His running was very comical but I started to get nervous that I was stressing him way out and doing more harm than good. He went off into the rocks and hid in a bush in the water for a moment. All the while, the parents were screaming at me. He came out again and I wouldn't let him back up onto the bottom platform of the falls, forcing him to go onto land. He did and made a turn toward Andrea. Evidently, he shot past her and ran 20 feet to the water in a flash; all of a sudden, the family... now with two goslings again instead of one, quietly swam off. She never saw him go by.

Talk about a wild goose chase.

We carried on. I eventually turned up a small Garter in some tarp. A real beauty, too. I was holding him in one hand, fiddling with my camera with the other, when he slid out and completely disappeared. Oh well, easy come, easy go. Within a few minutes, we flipped this similar sized bruiser who was digesting a meal.
I could see another coil through the rip of a discarded sleeping bag. Here are the two together.

Further along, I turned into a field just as Andrea yelled out "Garter!" My presence had startled a Wild Turkey family (what was my problem with avians today?!). Two youngsters flew off while the mom ran off gobbling. Again, it was pretty funny.

This was Andrea's gorgeous sight.
Full, stretched out and not much of a stripe again. Stunning.

We headed back and decided to look at the water again. Just one young Painted this time.

Staying along the river, we spied another chelonian basking... but the shell looked more domed. I stretched out my zoom while Andrea noticed that someone else was photographing it... our friend Chris!

While we stood there talking, a Painted swam by.

We explored around the edge of the river together. Chris found a Pickerel Frog and I managed the very worst possible picture you can get while still being able to ID it. I defy anyone to do worse.

On the way back, another Musk had crawled up on to the log, along with a Painter.
Now, there were three shells soaking up the sun.

Heading out, we flipped a few boards that Chris had just flipped about an hour ago. I saw nothing and stepped on the board to hit another and he said "No! Be careful!" On the far end of the board, he had seen a small coil of Garter earlier... one that was in fact still there.

While we talked in the parking lot, this Great Spangled Fritillary was making itself at home on the bumper of a truck, enjoying moisture, pollen or whatever Fritillarys like.
Great Spangled Fritillary

We said our goodbyes and went for pizza before heading over to another nearby spot... one we had been to before with little success. Despite being a lot more thorough` this time, it still wasn't very successful. We did see a small Bullfrog.

And we saw a large, fat American Toad.

Mostly, we listened to caterpillar poops hit the ground and lamented how trash-filled the place was.

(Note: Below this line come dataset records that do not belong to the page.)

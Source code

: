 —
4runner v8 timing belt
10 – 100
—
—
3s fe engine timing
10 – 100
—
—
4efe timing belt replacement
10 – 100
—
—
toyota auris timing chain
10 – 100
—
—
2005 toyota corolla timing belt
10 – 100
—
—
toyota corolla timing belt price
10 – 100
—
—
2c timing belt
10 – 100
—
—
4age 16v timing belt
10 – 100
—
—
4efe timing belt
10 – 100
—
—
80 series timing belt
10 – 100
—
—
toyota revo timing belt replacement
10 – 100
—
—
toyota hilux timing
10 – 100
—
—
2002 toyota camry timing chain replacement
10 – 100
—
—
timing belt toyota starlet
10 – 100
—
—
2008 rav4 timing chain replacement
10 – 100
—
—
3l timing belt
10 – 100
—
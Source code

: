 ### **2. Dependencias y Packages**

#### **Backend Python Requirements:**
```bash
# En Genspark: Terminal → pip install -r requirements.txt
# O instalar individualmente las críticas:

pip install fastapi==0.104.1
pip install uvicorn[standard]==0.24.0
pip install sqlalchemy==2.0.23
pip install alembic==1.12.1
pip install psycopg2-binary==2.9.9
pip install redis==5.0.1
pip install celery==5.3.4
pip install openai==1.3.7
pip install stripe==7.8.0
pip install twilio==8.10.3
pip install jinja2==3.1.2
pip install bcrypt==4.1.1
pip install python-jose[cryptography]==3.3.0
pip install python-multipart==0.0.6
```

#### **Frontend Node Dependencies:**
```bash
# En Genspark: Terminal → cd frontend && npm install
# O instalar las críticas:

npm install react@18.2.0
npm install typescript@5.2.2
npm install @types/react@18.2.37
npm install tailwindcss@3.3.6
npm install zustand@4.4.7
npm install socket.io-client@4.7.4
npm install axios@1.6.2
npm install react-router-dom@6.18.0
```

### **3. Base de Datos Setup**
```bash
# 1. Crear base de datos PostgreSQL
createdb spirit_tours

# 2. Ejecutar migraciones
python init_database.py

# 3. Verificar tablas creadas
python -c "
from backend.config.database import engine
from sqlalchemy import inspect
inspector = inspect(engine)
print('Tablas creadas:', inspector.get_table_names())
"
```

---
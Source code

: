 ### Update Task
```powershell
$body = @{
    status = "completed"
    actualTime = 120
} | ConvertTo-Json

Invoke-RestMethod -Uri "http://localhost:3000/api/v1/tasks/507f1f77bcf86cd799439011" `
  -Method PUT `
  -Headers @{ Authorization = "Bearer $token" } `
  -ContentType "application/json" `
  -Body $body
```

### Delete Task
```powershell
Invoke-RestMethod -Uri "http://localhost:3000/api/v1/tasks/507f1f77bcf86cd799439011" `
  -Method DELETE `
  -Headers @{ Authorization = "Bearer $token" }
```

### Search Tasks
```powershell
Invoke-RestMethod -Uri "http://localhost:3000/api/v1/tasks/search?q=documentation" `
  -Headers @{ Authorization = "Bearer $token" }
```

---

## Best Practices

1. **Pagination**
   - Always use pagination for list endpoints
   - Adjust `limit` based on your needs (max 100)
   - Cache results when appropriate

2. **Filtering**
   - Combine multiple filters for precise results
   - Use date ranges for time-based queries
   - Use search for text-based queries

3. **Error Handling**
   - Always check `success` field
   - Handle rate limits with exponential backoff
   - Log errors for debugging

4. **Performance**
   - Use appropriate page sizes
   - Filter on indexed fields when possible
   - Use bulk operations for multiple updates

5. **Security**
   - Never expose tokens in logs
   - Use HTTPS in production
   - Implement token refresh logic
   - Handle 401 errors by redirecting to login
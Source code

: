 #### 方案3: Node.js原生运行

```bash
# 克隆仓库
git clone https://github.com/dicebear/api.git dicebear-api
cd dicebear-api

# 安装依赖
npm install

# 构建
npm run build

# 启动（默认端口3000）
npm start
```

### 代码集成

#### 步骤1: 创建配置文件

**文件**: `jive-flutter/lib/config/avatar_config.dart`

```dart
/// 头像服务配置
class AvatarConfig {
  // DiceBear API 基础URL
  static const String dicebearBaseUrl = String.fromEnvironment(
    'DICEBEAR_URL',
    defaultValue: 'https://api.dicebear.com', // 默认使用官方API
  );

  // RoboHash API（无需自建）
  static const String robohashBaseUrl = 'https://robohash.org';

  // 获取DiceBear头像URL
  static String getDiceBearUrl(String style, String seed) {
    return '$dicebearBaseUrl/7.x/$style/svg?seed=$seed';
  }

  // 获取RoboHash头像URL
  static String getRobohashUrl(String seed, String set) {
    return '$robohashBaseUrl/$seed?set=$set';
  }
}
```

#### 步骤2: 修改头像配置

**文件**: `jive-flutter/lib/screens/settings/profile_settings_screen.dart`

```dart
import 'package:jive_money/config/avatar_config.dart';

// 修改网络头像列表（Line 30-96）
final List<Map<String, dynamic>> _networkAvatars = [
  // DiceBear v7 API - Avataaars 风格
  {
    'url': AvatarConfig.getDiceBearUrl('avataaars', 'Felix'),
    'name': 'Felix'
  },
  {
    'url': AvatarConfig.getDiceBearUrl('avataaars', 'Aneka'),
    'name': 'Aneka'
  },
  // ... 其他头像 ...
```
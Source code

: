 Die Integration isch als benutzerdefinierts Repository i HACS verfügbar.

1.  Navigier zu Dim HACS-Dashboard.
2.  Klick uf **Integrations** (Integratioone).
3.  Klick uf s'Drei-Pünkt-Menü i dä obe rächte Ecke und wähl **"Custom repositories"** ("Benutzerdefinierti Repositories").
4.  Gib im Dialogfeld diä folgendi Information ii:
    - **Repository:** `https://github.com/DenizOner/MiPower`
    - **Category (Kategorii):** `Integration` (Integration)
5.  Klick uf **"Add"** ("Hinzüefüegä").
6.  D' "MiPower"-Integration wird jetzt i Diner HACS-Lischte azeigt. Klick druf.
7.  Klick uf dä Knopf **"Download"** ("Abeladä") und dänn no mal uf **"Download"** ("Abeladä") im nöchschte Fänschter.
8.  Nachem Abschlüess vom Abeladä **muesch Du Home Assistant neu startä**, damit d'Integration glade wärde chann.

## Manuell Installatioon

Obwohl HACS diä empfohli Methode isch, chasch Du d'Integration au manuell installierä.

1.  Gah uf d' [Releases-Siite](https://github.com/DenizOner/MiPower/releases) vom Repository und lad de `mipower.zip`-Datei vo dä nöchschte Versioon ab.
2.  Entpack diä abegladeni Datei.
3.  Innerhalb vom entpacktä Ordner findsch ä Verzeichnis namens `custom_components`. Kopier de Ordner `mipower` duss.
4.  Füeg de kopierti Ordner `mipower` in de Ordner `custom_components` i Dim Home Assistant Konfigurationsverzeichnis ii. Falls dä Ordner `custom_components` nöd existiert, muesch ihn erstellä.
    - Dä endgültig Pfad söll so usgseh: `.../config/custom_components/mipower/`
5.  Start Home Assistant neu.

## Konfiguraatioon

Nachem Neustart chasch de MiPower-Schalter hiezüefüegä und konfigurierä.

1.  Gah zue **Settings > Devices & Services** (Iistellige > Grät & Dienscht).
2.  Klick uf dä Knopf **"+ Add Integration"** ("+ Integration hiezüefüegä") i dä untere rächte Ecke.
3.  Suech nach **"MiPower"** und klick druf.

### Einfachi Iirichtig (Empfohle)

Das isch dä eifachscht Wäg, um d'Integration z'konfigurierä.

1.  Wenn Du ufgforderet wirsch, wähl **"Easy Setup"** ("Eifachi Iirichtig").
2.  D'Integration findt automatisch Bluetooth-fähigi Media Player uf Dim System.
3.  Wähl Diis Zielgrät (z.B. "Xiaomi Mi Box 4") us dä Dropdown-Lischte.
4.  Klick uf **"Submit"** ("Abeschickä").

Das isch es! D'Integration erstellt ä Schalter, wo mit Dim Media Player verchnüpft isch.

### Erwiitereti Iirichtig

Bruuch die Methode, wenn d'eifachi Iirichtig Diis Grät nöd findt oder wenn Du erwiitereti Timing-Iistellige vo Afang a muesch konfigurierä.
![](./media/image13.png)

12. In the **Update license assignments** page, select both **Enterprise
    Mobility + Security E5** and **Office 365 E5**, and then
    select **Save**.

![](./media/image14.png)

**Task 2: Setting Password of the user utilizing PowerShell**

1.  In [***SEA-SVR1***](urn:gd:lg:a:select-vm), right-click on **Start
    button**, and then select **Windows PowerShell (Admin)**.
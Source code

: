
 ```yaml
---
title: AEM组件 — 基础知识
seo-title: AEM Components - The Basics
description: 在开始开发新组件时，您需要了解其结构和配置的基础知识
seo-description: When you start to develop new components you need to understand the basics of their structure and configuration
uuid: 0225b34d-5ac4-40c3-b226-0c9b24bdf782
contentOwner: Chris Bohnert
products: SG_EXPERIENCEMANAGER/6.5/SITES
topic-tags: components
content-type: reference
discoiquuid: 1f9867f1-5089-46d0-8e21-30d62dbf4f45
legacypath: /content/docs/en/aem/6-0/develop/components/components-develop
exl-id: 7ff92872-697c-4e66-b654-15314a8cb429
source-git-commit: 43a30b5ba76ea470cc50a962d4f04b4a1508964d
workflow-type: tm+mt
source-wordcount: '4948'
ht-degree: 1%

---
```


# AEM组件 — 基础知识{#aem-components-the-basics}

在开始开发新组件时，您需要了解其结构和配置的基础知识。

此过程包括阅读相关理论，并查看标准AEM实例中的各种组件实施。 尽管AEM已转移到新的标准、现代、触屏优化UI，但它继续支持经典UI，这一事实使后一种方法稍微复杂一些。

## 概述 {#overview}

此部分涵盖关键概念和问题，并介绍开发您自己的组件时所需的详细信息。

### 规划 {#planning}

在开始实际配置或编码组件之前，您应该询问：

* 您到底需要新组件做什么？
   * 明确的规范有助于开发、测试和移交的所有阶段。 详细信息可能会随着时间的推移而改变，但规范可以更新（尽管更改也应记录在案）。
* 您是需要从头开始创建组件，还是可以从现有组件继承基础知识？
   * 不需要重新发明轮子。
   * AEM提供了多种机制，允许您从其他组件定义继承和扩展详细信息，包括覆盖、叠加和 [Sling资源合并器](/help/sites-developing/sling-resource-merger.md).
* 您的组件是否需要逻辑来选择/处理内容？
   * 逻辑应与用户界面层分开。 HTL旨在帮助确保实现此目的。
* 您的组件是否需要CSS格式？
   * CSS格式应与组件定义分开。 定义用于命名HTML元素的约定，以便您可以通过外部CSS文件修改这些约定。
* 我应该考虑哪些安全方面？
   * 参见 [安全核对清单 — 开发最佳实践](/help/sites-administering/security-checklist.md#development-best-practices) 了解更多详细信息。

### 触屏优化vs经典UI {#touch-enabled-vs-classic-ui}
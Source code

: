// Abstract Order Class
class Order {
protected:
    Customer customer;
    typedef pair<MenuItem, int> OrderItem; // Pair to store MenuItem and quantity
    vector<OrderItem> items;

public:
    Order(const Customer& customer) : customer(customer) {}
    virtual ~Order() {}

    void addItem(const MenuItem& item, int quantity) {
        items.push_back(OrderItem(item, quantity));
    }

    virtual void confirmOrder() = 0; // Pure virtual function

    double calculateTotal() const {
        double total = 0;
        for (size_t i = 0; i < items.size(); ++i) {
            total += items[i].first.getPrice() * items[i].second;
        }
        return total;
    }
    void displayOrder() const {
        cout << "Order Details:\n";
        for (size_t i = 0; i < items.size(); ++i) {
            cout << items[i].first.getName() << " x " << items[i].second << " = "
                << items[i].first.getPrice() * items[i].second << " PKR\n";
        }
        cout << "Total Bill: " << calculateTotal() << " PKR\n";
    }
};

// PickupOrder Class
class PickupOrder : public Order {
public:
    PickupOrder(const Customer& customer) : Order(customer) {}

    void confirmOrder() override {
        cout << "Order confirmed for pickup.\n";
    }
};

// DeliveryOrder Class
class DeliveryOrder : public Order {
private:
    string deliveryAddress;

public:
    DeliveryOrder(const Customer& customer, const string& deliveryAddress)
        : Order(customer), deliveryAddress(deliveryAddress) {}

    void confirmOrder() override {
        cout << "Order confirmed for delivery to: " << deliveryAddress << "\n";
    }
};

And not in a good artificial cover kind of way. Just dirty and yucky. On the way out, we saw a doe grazing in an open field.

Almost to the car, this was blocking our exit.
Ummm... hey there, Mr. Buck. How are ya? Standing your ground, huh?

We took a trail off to the side instead.

We hit one more spot before hitting the highway but it was overgrown and buggy and I had just put on my pussy hat. We didn't stay long.

Not a killer day count-wise, to be sure, but 8+ hours being out and about and seeing some animals always makes for a fine day. It is good to know that more than Redbacks survived the winter in Bristol County.